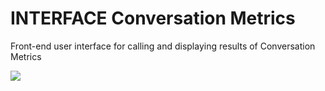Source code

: # INTERFACE Conversation Metrics

Front-end user interface for calling and displaying results of Conversation Metrics 

![](img/preview.gif)
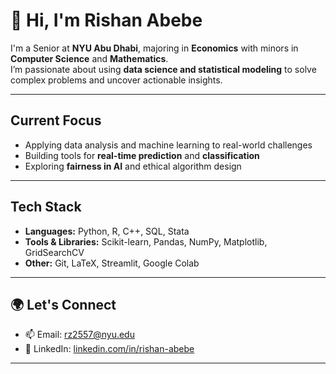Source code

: # 👋 Hi, I'm Rishan Abebe

 I'm a Senior at **NYU Abu Dhabi**, majoring in **Economics** with minors in **Computer Science** and **Mathematics**.  
 I’m passionate about using **data science and statistical modeling** to solve complex problems and uncover actionable insights.

---

## Current Focus
- Applying data analysis and machine learning to real-world challenges
- Building tools for **real-time prediction** and **classification**
- Exploring **fairness in AI** and ethical algorithm design

---

## Tech Stack
- **Languages:** Python, R, C++, SQL, Stata
- **Tools & Libraries:** Scikit-learn, Pandas, NumPy, Matplotlib, GridSearchCV
- **Other:** Git, LaTeX, Streamlit, Google Colab


---

## 🌍 Let's Connect
- 📫 Email: [rz2557@nyu.edu](mailto:rz2557@nyu.edu)
- 💼 LinkedIn: [linkedin.com/in/rishan-abebe](https://www.linkedin.com/in/rishan-abebe-93b650266/)
  
---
* * * *
WHAT IS NEEDED:
Lines holding the word "data" are the answer; copy each one from the records above.

EXERCISE ANSWER:
 I’m passionate about using **data science and statistical modeling** to solve complex problems and uncover actionable insights.
- Applying data analysis and machine learning to real-world challenges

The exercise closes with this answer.